QUIGLEY DOWN UNDER – All politics being local, let’s revisit a busy week with the retirement announcement of high-profile town of Ulster supervisor Jim Quigley. Quigley says he’ll leave when his present term expires at the end of 2025. Critics can’t say Quigley didn’t give proper notice, but this?
I don’t know what motivated Quigley to call it a career after five terms in office. Bad day at the office? Rebellious town board? The heartbreak of psoriasis?
There being few coincidences in politics, some might speculate that Quigley’s recent advancement of an appointed town comptroller might have had something to do with his decision. Town residents will vote in referendum Nov. 2 to appropriate $75,000 for a comptroller who will be appointed by and serve at the pleasure of the town board. This is no reflection on the supervisor, a former chief financial officer for a Fortune 500 company, aka, “the unofficial town comptroller.”
How the new comptroller (if approved by voters) and the “retiring” supervisor will coexist during the last years of Quigley’s term remains to be seen.
I, for one, expect Quigley to serve out the decade, but would not dismiss his being appointed the town’s first comptroller. Just guessing.
TRAFFIC PATTERNS – There’s an old saying around newsrooms that if lawyers published papers, journalists would never get out the next edition.
Case in point. In a town with some of the scariest intersections in the Hudson Valley, Kingston officials recently created two of the worst within about 150 yards of each other on Greenkill Avenue between Fair Street and Wilbur Avenue in midtown. A middle-aged bicyclist was killed at the Wilbur Avenue intersection several months ago; his family is suing the city.
The bi-Friday morning Me and Mario call-in program on WGHQ had alderwoman-at-large Andrea Shaut (pronounced Shawt) on last week and we asked her about that, as in what idiot designed that confusing, dangerous traffic pattern?
Shaut, however forthcoming on a number of other topics, lawyered up. “I’d like to discuss it with you,” she said, “but we (the aldermen) have been advised by counsel not to comment.” Polite prodding produced nothing more.

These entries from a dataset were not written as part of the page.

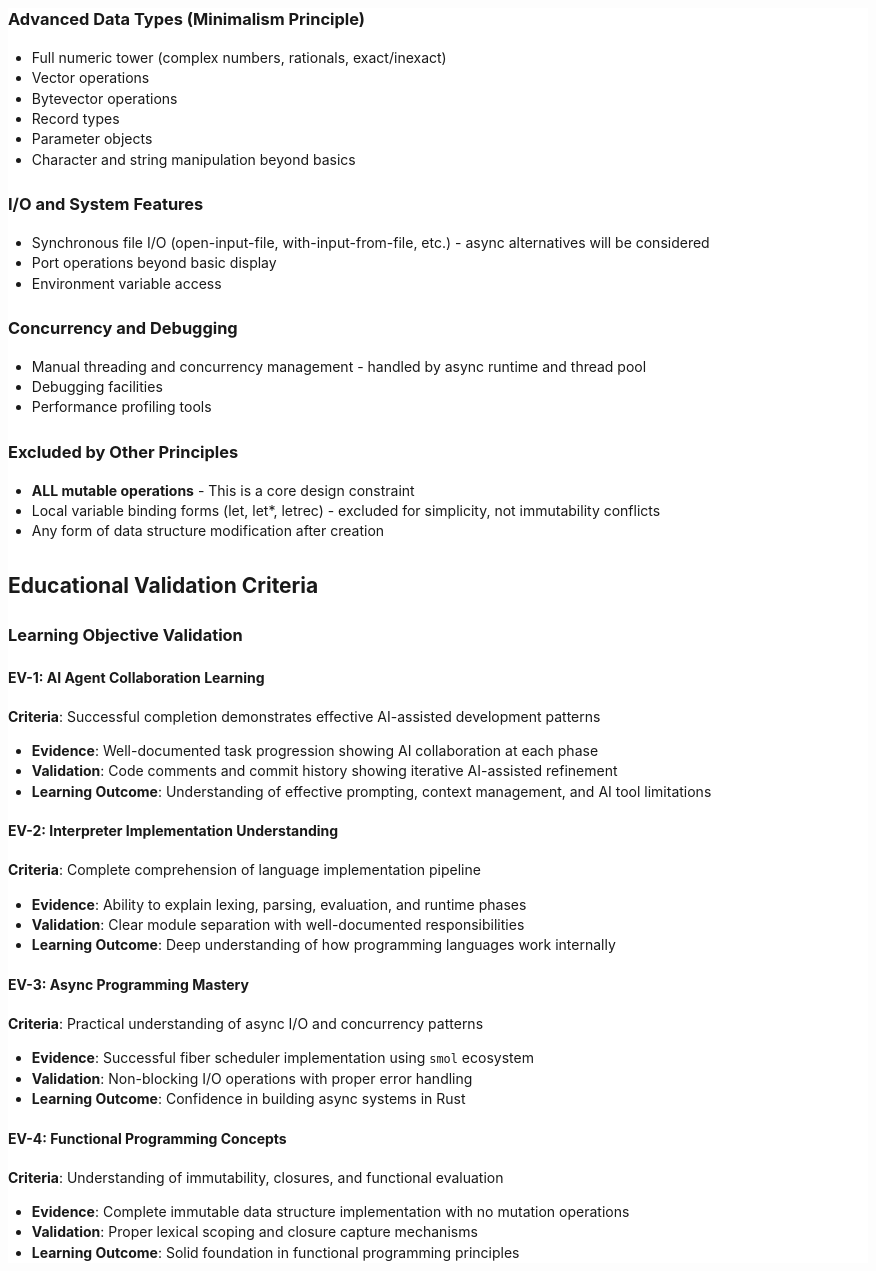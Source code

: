 ### Advanced Data Types (Minimalism Principle)
- Full numeric tower (complex numbers, rationals, exact/inexact)
- Vector operations
- Bytevector operations
- Record types
- Parameter objects
- Character and string manipulation beyond basics

### I/O and System Features
- Synchronous file I/O (open-input-file, with-input-from-file, etc.) - async alternatives will be considered
- Port operations beyond basic display
- Environment variable access

### Concurrency and Debugging
- Manual threading and concurrency management - handled by async runtime and thread pool
- Debugging facilities
- Performance profiling tools

### Excluded by Other Principles
- **ALL mutable operations** - This is a core design constraint
- Local variable binding forms (let, let*, letrec) - excluded for simplicity, not immutability conflicts
- Any form of data structure modification after creation

## Educational Validation Criteria

### Learning Objective Validation

#### EV-1: AI Agent Collaboration Learning
**Criteria**: Successful completion demonstrates effective AI-assisted development patterns
- **Evidence**: Well-documented task progression showing AI collaboration at each phase
- **Validation**: Code comments and commit history showing iterative AI-assisted refinement
- **Learning Outcome**: Understanding of effective prompting, context management, and AI tool limitations

#### EV-2: Interpreter Implementation Understanding
**Criteria**: Complete comprehension of language implementation pipeline
- **Evidence**: Ability to explain lexing, parsing, evaluation, and runtime phases
- **Validation**: Clear module separation with well-documented responsibilities
- **Learning Outcome**: Deep understanding of how programming languages work internally

#### EV-3: Async Programming Mastery
**Criteria**: Practical understanding of async I/O and concurrency patterns
- **Evidence**: Successful fiber scheduler implementation using `smol` ecosystem
- **Validation**: Non-blocking I/O operations with proper error handling
- **Learning Outcome**: Confidence in building async systems in Rust

#### EV-4: Functional Programming Concepts
**Criteria**: Understanding of immutability, closures, and functional evaluation
- **Evidence**: Complete immutable data structure implementation with no mutation operations
- **Validation**: Proper lexical scoping and closure capture mechanisms
- **Learning Outcome**: Solid foundation in functional programming principles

We can understand Shaut’s reticence. A multi-million dollar lawsuit is in the works and not only can officials not comment, but it would appear that any action they take to correct a hazardous situation could in a court of law establish culpability.
ARMS UP – In the wake of recent sustained murder and mayhem in the once relatively peaceful Colonial City, 4th Ward alderwoman Rita Worthington is asking the common council to consider appropriating $25,000 as seed money to launch a gun buy-back program.
Worthington, who represents one of the most dangerous parts of the city in midtown, promised more details when aldermen meet in committees next month. What she did tell colleagues was troubling enough, that the program she is suggesting is modeled after Chicago’s.
Chicago, the murder capital of the country as a model?
That’s like sending Jack the Ripper to teach surgery at Harvard Medical.
Retiring county legislator John Parete of Boiceville, weighed in on this subject during a phone interview last week. (I had called him to talk about his decision to leave office by the end of this year.)
Things being relatively peaceful in the hinterlands, I asked the former legislative chairman why the county legislature would want to get involved in what seemed to be a local issue.
“Because,” he said, “Kingston is the county seat and thousands of people visit the city every day. Public safety in Kingston should be everybody’s concern.” Parete tells me the legislature’s Law Enforcement and Public Safety Committee, on which he sits, has unanimously voted to investigate the situation in Kingston.
Is anybody talking about hiring more cops trained in community relations?